DATE: FRIDAY, January 28, 1994                   TAG: 9402030003
SECTION: EXTRA                    PAGE: 1   EDITION: METRO 
SOURCE: PAUL DELLINGER and MARK MORRISON STAFF WRITERS
DATELINE:                                 LENGTH: Medium


BLUESMAN BOBBY BLAND HAS EARNED HIS STRIPES

He is in the Rock 'n' Roll Hall of Fame. In blues circles, he is revered. He once worked as a valet for another blues legend, B.B. King. And he is often called the Frank Sinatra of R&B singers - for his smoothness.

Not exactly the typical performer to play Pulaski.

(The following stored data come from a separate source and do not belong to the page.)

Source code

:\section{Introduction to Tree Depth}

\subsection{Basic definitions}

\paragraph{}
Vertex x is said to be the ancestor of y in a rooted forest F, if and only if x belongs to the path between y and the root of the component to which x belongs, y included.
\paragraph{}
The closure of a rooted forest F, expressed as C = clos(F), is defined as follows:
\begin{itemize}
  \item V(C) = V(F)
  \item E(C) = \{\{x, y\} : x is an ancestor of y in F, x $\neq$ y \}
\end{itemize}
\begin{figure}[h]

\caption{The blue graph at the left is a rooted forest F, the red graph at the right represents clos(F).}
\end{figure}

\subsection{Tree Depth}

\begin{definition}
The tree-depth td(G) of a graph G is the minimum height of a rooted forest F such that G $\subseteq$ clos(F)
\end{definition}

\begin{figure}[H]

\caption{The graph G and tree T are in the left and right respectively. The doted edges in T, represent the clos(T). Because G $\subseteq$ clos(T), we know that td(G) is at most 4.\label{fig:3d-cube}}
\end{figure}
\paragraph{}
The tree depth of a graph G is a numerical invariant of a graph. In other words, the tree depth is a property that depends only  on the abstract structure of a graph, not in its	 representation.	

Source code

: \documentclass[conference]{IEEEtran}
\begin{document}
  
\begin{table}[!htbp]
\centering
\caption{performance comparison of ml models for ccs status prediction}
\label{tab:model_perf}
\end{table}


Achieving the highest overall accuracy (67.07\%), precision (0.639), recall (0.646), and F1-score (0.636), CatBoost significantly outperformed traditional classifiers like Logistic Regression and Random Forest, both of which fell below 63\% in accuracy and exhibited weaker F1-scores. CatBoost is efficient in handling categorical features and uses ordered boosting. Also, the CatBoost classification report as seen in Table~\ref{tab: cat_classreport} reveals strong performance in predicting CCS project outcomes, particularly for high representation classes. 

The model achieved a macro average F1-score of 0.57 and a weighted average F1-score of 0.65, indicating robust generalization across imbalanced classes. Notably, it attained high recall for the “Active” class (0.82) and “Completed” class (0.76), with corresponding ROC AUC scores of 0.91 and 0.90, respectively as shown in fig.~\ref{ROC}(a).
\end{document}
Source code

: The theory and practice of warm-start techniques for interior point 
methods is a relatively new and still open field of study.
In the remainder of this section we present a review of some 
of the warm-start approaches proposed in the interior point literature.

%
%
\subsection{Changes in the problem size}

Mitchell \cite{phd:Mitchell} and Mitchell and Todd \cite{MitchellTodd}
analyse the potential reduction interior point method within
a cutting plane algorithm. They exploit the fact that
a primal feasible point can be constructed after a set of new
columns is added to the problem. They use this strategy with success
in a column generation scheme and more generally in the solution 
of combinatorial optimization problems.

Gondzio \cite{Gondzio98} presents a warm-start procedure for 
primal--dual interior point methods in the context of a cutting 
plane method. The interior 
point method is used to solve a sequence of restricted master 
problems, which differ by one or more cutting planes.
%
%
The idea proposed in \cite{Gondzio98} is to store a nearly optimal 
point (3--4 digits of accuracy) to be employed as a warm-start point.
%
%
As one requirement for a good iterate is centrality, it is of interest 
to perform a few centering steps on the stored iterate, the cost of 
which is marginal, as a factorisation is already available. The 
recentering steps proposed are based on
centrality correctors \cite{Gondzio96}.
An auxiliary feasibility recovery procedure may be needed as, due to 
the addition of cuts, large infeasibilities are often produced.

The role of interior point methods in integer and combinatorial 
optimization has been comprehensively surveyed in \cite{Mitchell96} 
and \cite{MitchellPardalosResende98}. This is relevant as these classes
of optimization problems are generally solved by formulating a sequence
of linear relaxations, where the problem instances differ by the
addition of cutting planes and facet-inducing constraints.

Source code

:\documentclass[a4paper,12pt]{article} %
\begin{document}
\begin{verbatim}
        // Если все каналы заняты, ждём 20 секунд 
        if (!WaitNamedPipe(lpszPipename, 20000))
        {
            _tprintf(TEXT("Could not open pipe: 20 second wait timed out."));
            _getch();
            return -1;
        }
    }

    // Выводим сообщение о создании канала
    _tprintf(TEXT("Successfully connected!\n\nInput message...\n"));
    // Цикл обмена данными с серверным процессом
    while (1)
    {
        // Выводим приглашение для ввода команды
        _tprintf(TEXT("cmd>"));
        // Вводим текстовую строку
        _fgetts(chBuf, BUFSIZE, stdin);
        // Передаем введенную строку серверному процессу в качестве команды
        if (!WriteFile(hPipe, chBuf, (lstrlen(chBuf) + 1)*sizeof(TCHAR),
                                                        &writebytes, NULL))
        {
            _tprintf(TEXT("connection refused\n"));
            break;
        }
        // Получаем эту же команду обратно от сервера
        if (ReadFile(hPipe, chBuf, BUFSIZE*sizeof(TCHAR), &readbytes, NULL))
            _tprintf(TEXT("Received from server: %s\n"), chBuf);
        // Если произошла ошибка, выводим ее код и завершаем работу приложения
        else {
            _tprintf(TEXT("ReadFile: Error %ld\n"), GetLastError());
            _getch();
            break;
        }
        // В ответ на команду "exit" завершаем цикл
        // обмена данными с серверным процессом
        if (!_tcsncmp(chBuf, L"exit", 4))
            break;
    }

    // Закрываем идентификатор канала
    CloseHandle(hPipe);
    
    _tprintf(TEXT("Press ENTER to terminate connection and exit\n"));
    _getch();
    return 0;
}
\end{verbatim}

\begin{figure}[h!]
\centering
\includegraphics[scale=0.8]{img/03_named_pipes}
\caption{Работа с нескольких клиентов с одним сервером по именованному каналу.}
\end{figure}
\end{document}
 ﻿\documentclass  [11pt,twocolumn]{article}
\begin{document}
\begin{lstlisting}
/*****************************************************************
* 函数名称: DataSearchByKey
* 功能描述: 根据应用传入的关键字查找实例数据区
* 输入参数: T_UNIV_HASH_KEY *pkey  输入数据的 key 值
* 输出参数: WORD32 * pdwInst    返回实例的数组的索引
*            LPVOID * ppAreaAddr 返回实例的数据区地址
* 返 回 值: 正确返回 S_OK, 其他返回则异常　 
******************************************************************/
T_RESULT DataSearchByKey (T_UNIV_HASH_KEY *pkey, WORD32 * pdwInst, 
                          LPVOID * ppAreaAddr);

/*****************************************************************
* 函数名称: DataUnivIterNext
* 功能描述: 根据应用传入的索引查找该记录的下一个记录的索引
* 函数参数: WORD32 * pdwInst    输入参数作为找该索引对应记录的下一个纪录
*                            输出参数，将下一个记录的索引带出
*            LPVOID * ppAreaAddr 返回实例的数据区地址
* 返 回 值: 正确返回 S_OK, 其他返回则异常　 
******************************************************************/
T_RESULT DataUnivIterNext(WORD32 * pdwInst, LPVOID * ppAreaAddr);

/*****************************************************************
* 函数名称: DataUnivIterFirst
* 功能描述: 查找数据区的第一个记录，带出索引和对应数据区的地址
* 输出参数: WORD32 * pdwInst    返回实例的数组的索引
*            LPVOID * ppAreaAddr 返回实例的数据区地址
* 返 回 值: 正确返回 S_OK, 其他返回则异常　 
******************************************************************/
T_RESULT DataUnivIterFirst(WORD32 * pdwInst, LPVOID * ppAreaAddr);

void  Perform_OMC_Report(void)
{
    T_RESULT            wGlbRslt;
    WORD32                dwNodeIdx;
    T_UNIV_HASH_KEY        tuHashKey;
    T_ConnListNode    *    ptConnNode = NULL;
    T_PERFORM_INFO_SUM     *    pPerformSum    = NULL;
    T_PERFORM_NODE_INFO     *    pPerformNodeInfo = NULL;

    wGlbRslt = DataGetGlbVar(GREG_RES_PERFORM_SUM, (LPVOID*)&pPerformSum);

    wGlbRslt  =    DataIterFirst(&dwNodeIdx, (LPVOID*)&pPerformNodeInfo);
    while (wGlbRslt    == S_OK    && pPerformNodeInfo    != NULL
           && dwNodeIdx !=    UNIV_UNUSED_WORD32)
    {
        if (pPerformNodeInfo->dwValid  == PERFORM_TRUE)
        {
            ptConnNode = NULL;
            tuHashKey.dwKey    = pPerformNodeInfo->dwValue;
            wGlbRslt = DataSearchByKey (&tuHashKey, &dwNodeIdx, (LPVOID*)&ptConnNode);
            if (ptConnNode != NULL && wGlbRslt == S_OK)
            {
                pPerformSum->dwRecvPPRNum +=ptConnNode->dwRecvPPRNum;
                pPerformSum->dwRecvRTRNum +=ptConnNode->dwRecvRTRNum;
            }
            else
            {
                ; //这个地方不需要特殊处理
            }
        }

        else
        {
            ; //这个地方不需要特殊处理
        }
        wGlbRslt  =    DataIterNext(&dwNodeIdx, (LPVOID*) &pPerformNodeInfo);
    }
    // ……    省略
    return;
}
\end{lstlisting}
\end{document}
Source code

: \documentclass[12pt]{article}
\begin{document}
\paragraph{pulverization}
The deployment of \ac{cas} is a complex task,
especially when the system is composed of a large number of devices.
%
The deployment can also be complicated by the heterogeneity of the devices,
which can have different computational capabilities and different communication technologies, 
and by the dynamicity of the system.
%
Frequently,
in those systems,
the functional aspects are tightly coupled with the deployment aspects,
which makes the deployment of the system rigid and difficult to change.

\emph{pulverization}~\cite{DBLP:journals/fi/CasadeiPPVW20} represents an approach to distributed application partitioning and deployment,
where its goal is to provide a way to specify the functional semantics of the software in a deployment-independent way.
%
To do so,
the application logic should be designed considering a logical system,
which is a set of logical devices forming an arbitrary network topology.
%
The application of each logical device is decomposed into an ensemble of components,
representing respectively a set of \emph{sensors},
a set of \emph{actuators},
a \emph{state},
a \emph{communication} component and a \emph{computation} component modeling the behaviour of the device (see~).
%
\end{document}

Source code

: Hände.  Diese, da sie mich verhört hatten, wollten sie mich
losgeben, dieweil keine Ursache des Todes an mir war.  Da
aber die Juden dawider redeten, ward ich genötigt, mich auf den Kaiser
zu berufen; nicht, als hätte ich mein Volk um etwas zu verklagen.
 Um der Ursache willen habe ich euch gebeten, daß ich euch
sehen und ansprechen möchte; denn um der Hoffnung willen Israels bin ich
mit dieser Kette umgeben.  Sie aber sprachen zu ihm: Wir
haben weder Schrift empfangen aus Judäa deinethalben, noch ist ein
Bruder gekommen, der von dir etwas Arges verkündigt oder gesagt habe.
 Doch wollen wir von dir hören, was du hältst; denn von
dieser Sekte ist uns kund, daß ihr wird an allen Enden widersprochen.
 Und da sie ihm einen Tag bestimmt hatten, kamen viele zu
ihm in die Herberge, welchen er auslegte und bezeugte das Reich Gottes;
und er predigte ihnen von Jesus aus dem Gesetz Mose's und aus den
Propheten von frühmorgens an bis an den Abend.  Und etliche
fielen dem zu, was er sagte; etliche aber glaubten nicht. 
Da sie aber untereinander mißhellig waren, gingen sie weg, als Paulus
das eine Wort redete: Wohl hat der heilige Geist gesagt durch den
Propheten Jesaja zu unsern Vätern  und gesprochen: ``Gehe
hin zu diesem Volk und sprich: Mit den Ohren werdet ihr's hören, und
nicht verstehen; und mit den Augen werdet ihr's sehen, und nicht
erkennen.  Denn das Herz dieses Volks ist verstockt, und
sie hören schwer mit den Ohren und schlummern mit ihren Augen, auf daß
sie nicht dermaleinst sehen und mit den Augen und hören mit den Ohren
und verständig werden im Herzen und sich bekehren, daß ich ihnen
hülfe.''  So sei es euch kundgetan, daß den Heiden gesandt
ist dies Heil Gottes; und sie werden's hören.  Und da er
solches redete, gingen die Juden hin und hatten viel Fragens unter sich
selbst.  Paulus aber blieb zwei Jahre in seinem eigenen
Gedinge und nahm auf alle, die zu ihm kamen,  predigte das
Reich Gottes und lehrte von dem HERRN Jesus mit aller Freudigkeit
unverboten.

But Bobby "Blue" Bland is indeed playing Pulaski, at Ellery's Blues & More for two shows Saturday at 8:30 and 11:30 p.m. "We've got one of America's blues legends," said Ellery's owner George Penn.

Indeed they do.

Bland was born in a small town about 20 miles northeast of Memphis, Tenn., where he has said the major activities were picking cotton and hanging around the grocery store. He turned 64 Thursday.

Musically, he listened to country singers like Roy Acuff and Ernest Tubb on the radio growing up, and then found the blues when his family moved to Memphis in 1944. There, he was influenced by the records of Blind Lemon Jefferson, Sonny Boy Williamson and other blues artists.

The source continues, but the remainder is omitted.